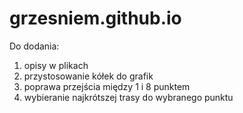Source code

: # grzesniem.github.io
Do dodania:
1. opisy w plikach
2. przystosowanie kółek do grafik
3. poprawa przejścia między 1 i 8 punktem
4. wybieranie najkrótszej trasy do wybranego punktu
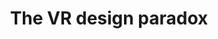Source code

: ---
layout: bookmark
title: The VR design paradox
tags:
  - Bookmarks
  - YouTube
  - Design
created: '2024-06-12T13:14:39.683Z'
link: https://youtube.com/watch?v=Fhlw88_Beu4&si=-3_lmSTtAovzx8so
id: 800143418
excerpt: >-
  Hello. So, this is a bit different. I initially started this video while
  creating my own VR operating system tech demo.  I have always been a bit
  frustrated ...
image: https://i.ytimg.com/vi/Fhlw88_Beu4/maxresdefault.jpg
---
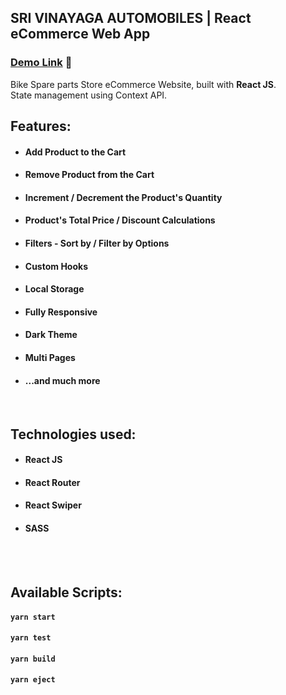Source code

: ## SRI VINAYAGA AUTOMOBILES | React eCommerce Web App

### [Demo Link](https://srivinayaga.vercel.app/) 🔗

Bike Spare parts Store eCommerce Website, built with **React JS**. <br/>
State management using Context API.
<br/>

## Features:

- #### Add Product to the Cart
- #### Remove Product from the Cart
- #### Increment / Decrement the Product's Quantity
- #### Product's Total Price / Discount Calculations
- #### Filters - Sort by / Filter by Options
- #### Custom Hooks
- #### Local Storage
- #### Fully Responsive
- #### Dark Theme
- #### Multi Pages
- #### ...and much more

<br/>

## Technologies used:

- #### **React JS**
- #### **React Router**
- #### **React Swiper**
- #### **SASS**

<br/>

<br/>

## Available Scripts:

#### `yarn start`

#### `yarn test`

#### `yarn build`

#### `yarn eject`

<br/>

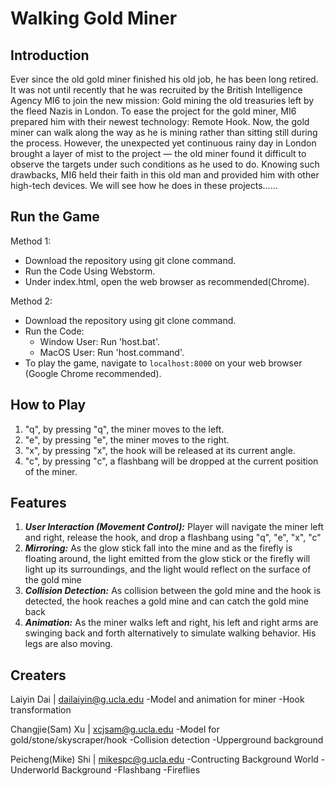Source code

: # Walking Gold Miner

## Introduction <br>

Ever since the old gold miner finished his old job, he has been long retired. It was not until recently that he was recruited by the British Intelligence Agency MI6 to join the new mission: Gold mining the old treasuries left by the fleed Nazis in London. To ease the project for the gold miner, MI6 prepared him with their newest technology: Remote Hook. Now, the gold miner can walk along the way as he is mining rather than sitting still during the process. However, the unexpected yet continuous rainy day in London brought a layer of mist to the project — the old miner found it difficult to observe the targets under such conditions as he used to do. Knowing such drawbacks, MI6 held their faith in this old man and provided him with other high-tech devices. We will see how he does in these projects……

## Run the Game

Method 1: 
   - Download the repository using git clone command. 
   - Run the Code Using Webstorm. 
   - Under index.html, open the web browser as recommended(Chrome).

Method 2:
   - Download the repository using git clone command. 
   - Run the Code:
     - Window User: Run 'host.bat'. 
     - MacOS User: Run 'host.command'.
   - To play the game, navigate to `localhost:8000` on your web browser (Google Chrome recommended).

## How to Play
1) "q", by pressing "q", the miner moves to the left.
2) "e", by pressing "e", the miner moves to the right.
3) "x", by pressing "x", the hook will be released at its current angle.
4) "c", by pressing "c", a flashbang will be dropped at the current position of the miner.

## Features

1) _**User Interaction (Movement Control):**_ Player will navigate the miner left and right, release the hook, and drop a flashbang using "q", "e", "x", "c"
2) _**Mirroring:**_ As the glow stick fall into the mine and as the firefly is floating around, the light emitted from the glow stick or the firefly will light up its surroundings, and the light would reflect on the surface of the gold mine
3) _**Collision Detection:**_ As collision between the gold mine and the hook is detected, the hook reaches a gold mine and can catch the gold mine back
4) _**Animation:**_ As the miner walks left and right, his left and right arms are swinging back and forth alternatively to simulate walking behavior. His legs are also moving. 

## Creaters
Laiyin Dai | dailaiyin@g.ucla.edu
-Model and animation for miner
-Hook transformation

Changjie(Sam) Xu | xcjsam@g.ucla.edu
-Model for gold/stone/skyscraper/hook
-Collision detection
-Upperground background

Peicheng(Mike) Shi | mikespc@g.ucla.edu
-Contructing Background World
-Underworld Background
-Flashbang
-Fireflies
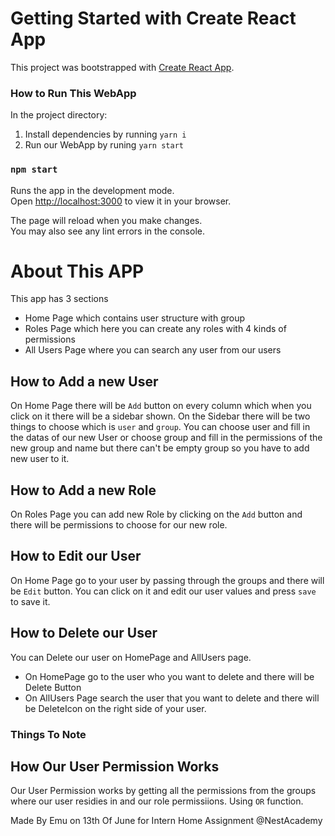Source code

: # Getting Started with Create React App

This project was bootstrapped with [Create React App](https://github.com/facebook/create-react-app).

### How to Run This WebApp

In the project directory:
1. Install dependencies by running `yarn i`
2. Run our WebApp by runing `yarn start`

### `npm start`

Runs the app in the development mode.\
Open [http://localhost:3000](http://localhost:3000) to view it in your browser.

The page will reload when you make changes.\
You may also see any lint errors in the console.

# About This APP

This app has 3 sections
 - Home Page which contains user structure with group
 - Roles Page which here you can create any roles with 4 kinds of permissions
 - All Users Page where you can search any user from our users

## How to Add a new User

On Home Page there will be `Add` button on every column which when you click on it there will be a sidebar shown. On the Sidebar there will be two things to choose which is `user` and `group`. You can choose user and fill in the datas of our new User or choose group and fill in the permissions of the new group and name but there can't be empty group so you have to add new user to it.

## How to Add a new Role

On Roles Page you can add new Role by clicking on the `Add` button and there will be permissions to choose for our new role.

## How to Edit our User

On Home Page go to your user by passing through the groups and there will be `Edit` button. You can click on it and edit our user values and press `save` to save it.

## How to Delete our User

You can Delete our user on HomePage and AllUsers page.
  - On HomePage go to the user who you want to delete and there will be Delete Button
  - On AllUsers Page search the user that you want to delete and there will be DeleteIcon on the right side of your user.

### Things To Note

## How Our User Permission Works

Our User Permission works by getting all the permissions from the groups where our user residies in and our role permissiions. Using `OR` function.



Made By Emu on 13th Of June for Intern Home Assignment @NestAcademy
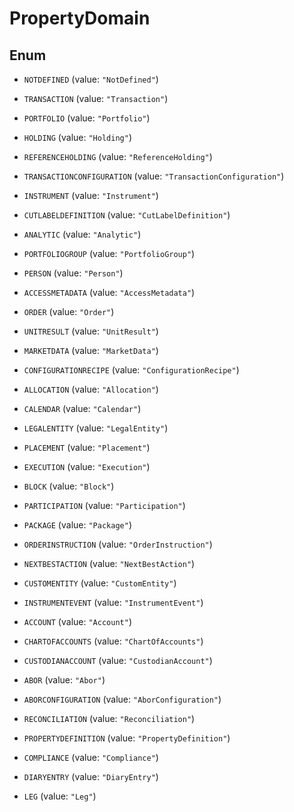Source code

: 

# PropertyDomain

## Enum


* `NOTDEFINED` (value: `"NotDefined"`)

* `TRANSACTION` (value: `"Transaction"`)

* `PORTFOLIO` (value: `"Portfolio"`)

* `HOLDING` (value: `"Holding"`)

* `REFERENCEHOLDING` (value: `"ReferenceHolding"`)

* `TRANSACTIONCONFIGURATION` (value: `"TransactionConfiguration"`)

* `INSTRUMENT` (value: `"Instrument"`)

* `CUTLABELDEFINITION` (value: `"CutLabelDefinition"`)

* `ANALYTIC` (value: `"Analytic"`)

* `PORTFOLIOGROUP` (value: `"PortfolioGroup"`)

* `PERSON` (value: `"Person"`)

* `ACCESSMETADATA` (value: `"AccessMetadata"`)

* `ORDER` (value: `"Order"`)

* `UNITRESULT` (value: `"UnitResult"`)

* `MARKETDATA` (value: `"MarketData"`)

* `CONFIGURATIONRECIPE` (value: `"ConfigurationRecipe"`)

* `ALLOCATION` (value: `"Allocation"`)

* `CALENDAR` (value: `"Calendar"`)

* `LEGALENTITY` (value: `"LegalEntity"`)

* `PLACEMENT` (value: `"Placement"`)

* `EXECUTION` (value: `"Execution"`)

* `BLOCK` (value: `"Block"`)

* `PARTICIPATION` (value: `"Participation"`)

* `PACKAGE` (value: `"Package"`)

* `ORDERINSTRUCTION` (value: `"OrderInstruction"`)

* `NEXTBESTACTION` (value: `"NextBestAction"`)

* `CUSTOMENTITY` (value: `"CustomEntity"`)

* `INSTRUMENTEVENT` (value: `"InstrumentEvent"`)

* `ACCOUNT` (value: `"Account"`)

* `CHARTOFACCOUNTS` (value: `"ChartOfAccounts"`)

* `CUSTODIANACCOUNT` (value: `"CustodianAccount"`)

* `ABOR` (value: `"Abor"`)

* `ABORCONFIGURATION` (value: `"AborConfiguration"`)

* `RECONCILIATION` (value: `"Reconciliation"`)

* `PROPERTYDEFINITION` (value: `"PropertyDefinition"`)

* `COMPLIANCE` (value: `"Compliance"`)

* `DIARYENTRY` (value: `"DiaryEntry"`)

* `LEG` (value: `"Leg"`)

──────────

Reproduce only the lines above, starting at the line with "- Run the Code Using Webstorm." and ending at the line with "1) _**User Interaction", exactly as written.

● Expected answer:
   - Run the Code Using Webstorm. 
   - Under index.html, open the web browser as recommended(Chrome).

Method 2:
   - Download the repository using git clone command. 
   - Run the Code:
     - Window User: Run 'host.bat'. 
     - MacOS User: Run 'host.command'.
   - To play the game, navigate to `localhost:8000` on your web browser (Google Chrome recommended).

## How to Play
1) "q", by pressing "q", the miner moves to the left.
2) "e", by pressing "e", the miner moves to the right.
3) "x", by pressing "x", the hook will be released at its current angle.
4) "c", by pressing "c", a flashbang will be dropped at the current position of the miner.

## Features

1) _**User Interaction (Movement Control):**_ Player will navigate the miner left and right, release the hook, and drop a flashbang using "q", "e", "x", "c"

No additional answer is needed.